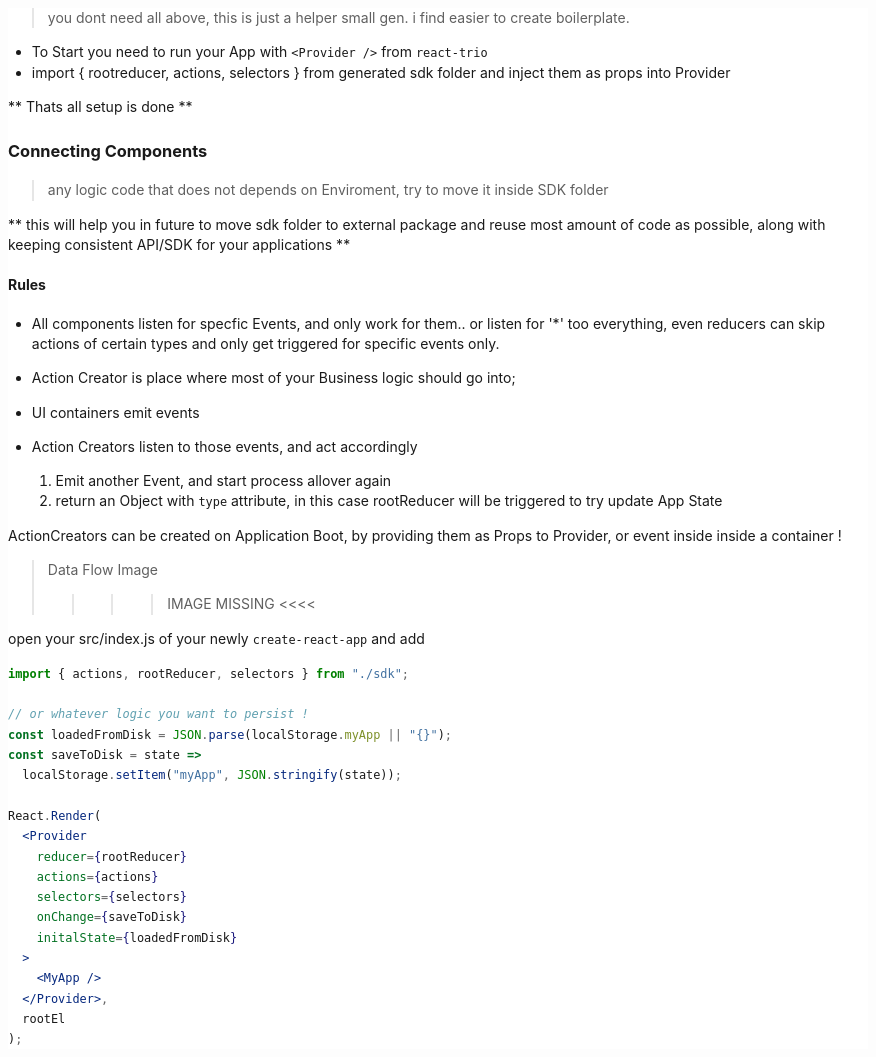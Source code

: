 > you dont need all above, this is just a helper small gen. i find easier to create boilerplate.

- To Start you need to run your App with `<Provider />` from `react-trio`
- import { rootreducer, actions, selectors } from generated sdk folder and inject them as props into Provider

** Thats all setup is done **

### Connecting Components

> any logic code that does not depends on Enviroment, try to move it inside SDK folder

** this will help you in future to move sdk folder to external package and reuse most amount of code as possible, along with keeping consistent API/SDK for your applications **

#### Rules

- All components listen for specfic Events, and only work for them.. or listen for '\*' too everything, even reducers can skip actions of certain types and only get triggered for specific events only.
- Action Creator is place where most of your Business logic should go into;

- UI containers emit events
- Action Creators listen to those events, and act accordingly
  1.  Emit another Event, and start process allover again
  2.  return an Object with `type` attribute, in this case rootReducer will be triggered to try update App State

ActionCreators can be created on Application Boot, by providing them as Props to Provider, or event inside inside a container !

> Data Flow Image
>
> > > > IMAGE MISSING <<<<

open your src/index.js of your newly `create-react-app` and add

```jsx
import { actions, rootReducer, selectors } from "./sdk";

// or whatever logic you want to persist !
const loadedFromDisk = JSON.parse(localStorage.myApp || "{}");
const saveToDisk = state =>
  localStorage.setItem("myApp", JSON.stringify(state));

React.Render(
  <Provider
    reducer={rootReducer}
    actions={actions}
    selectors={selectors}
    onChange={saveToDisk}
    initalState={loadedFromDisk}
  >
    <MyApp />
  </Provider>,
  rootEl
);
```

_Work task_
Restate the material above word for word, dropping the pictures.

_Answer to the exercise_
Source code

: > you dont need all above, this is just a helper small gen. i find easier to create boilerplate.

- To Start you need to run your App with `<Provider />` from `react-trio`
- import { rootreducer, actions, selectors } from generated sdk folder and inject them as props into Provider

** Thats all setup is done **

### Connecting Components

> any logic code that does not depends on Enviroment, try to move it inside SDK folder

** this will help you in future to move sdk folder to external package and reuse most amount of code as possible, along with keeping consistent API/SDK for your applications **

#### Rules

- All components listen for specfic Events, and only work for them.. or listen for '\*' too everything, even reducers can skip actions of certain types and only get triggered for specific events only.
- Action Creator is place where most of your Business logic should go into;

- UI containers emit events
- Action Creators listen to those events, and act accordingly
  1.  Emit another Event, and start process allover again
  2.  return an Object with `type` attribute, in this case rootReducer will be triggered to try update App State

ActionCreators can be created on Application Boot, by providing them as Props to Provider, or event inside inside a container !

> Data Flow Image
>
> > > > IMAGE MISSING <<<<

open your src/index.js of your newly `create-react-app` and add

```jsx
import { actions, rootReducer, selectors } from "./sdk";

// or whatever logic you want to persist !
const loadedFromDisk = JSON.parse(localStorage.myApp || "{}");
const saveToDisk = state =>
  localStorage.setItem("myApp", JSON.stringify(state));

React.Render(
  <Provider
    reducer={rootReducer}
    actions={actions}
    selectors={selectors}
    onChange={saveToDisk}
    initalState={loadedFromDisk}
  >
    <MyApp />
  </Provider>,
  rootEl
);
```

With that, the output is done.